There are various approaches to developing information systems. These include examples such as traditional systems life cycle, prototyping, software packages, end user development and outsourcing. Firsty SDLC involves building the system by completing 6 stages sequentially:

  1. Project Definition
  2. Systems Study
  3. Design
  4. Programming
  5. Installation
  6. Post-implementation

Prototyping involves building an experimental system quickly and cheaply and is good as it is fast and has alot of user involvement. Software packages involve purchasing programs that have been written and tested and are good as they are cost saving, there’s limited technical skills and clear expectations. End-user development then involves building the system by end-users with little or no formal technical assistance. Finally, outsourcing means using an external vendor to develop or operate an organisation’s I.S.
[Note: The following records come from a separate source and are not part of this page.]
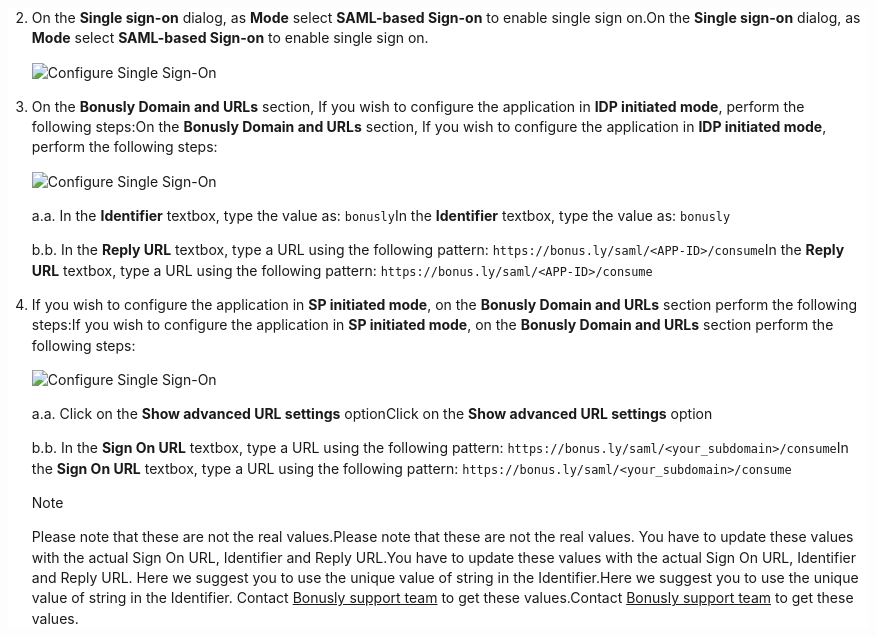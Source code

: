 2. <span data-ttu-id="5b9e5-153">On the **Single sign-on** dialog, as **Mode** select **SAML-based Sign-on** to enable single sign on.</span><span class="sxs-lookup"><span data-stu-id="5b9e5-153">On the **Single sign-on** dialog, as **Mode** select **SAML-based Sign-on** to enable single sign on.</span></span>
 
    ![Configure Single Sign-On](https://docstestmedia1.blob.core.windows.net/azure-media/articles/active-directory/media/active-directory-saas-bonusly-tutorial/tutorial_bonusly_01.png)

3. <span data-ttu-id="5b9e5-155">On the **Bonusly Domain and URLs** section, If you wish to configure the application in **IDP initiated mode**, perform the following steps:</span><span class="sxs-lookup"><span data-stu-id="5b9e5-155">On the **Bonusly Domain and URLs** section, If you wish to configure the application in **IDP initiated mode**, perform the following steps:</span></span>

    ![Configure Single Sign-On](https://docstestmedia1.blob.core.windows.net/azure-media/articles/active-directory/media/active-directory-saas-bonusly-tutorial/tutorial_bonusly_02.png)

    <span data-ttu-id="5b9e5-157">a.</span><span class="sxs-lookup"><span data-stu-id="5b9e5-157">a.</span></span> <span data-ttu-id="5b9e5-158">In the **Identifier** textbox, type the value as: `bonusly`</span><span class="sxs-lookup"><span data-stu-id="5b9e5-158">In the **Identifier** textbox, type the value as: `bonusly`</span></span>
    
    <span data-ttu-id="5b9e5-159">b.</span><span class="sxs-lookup"><span data-stu-id="5b9e5-159">b.</span></span> <span data-ttu-id="5b9e5-160">In the **Reply URL** textbox, type a URL using the following pattern: `https://bonus.ly/saml/<APP-ID>/consume`</span><span class="sxs-lookup"><span data-stu-id="5b9e5-160">In the **Reply URL** textbox, type a URL using the following pattern: `https://bonus.ly/saml/<APP-ID>/consume`</span></span>
    
4. <span data-ttu-id="5b9e5-161">If you wish to configure the application in **SP initiated mode**, on the **Bonusly Domain and URLs** section perform the following steps:</span><span class="sxs-lookup"><span data-stu-id="5b9e5-161">If you wish to configure the application in **SP initiated mode**, on the **Bonusly Domain and URLs** section perform the following steps:</span></span>
    
    ![Configure Single Sign-On](https://docstestmedia1.blob.core.windows.net/azure-media/articles/active-directory/media/active-directory-saas-bonusly-tutorial/tutorial_bonusly_03.png)

    <span data-ttu-id="5b9e5-163">a.</span><span class="sxs-lookup"><span data-stu-id="5b9e5-163">a.</span></span> <span data-ttu-id="5b9e5-164">Click on the **Show advanced URL settings** option</span><span class="sxs-lookup"><span data-stu-id="5b9e5-164">Click on the **Show advanced URL settings** option</span></span>

    <span data-ttu-id="5b9e5-165">b.</span><span class="sxs-lookup"><span data-stu-id="5b9e5-165">b.</span></span> <span data-ttu-id="5b9e5-166">In the **Sign On URL** textbox, type a URL using the following pattern: `https://bonus.ly/saml/<your_subdomain>/consume`</span><span class="sxs-lookup"><span data-stu-id="5b9e5-166">In the **Sign On URL** textbox, type a URL using the following pattern: `https://bonus.ly/saml/<your_subdomain>/consume`</span></span>

    > [!NOTE] 
    > <span data-ttu-id="5b9e5-167">Please note that these are not the real values.</span><span class="sxs-lookup"><span data-stu-id="5b9e5-167">Please note that these are not the real values.</span></span> <span data-ttu-id="5b9e5-168">You have to update these values with the actual Sign On URL, Identifier and Reply URL.</span><span class="sxs-lookup"><span data-stu-id="5b9e5-168">You have to update these values with the actual Sign On URL, Identifier and Reply URL.</span></span> <span data-ttu-id="5b9e5-169">Here we suggest you to use the unique value of string in the Identifier.</span><span class="sxs-lookup"><span data-stu-id="5b9e5-169">Here we suggest you to use the unique value of string in the Identifier.</span></span> <span data-ttu-id="5b9e5-170">Contact [Bonusly support team](mailto:sales@easyterritory.com) to get these values.</span><span class="sxs-lookup"><span data-stu-id="5b9e5-170">Contact [Bonusly support team](mailto:sales@easyterritory.com) to get these values.</span></span>


[1]: https://docstestmedia1.blob.core.windows.net/azure-media/articles/active-directory/media/active-directory-saas-bonusly-tutorial/tutorial_general_01.png
[2]: https://docstestmedia1.blob.core.windows.net/azure-media/articles/active-directory/media/active-directory-saas-bonusly-tutorial/tutorial_general_02.png
[3]: https://docstestmedia1.blob.core.windows.net/azure-media/articles/active-directory/media/active-directory-saas-bonusly-tutorial/tutorial_general_03.png
[4]: https://docstestmedia1.blob.core.windows.net/azure-media/articles/active-directory/media/active-directory-saas-bonusly-tutorial/tutorial_general_04.png
[100]: https://docstestmedia1.blob.core.windows.net/azure-media/articles/active-directory/media/active-directory-saas-bonusly-tutorial/tutorial_general_100.png
[200]: https://docstestmedia1.blob.core.windows.net/azure-media/articles/active-directory/media/active-directory-saas-bonusly-tutorial/tutorial_general_200.png
[201]: https://docstestmedia1.blob.core.windows.net/azure-media/articles/active-directory/media/active-directory-saas-bonusly-tutorial/tutorial_general_201.png
[202]: https://docstestmedia1.blob.core.windows.net/azure-media/articles/active-directory/media/active-directory-saas-bonusly-tutorial/tutorial_general_202.png
[203]: https://docstestmedia1.blob.core.windows.net/azure-media/articles/active-directory/media/active-directory-saas-bonusly-tutorial/tutorial_general_203.png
Each approach should be safeguarded by security and quality assurance. I.S security includes, data, hardware and network security and also a recovery plan. Quality assurance includes, development methodology, quality measurements, programming standards, testing, development tools and quality audits.

Thanks for reading 🙂


The Spiral Model

11 Mar

Modern day Information systems used by businesses follow models of development I would like to examine one such model in detail. This is a commonly used model called the Spiral Model.

The spiral model, also known as the spiral lifecycle model, is a systems development lifecycle (SDLC) model used in information technology (IT). This model of development combines the features of the prototyping model and the Waterfall Model. The spiral model is favored for large, expensive, and complicated projects. This model is often used by large multinational companies and is very expensive to implement firms such as KPMG have utilized this model to great effect.

The steps in the spiral model can be generalized as follows:

  • The new system requirements are defined in as much detail as possible. This usually involves interviewing a number of users representing all the external or internal users and other aspects of the existing system.
  • A preliminary design is created for the new system. Based on the requirements of the company.
  • A first prototype of the new system is constructed from the preliminary design. This is usually a scaled-down system, and represents an approximation of the characteristics of the final product. It will take time for all the minor details of the information system to be ironed out, this will be achieved through discussions and company meetings to decide the best design to go with.
  • A second prototype is evolved by a fourfold procedure: (1) evaluating the first prototype in terms of its strengths, weaknesses, and risks; (2) defining the requirements of the second prototype; (3) planning and designing the second prototype; (4) constructing and testing the second prototype. This prototype should be close to the final information system.
  • At the customer’s option, the entire project can be aborted if the risk is deemed too great. Risk factors might involve development cost overruns, operating-cost miscalculation, or any other factor that could, in the customer’s judgment, result in a less-than-satisfactory final product. This is a critical step as if the company goes ahead with the project and it fails it can lead to the firm loosing a large amount of revenue.
  • The existing prototype is evaluated in the same manner as was the previous prototype, and, if necessary, another prototype is developed from it according to the fourfold procedure outlined above.
  • The preceding steps are iterated until the customer is satisfied that the refined prototype represents the final product desired.

The final system is constructed, based on the refined prototype. The Spiral Model is a well regarded method that is used worldwide and has proven to be effective.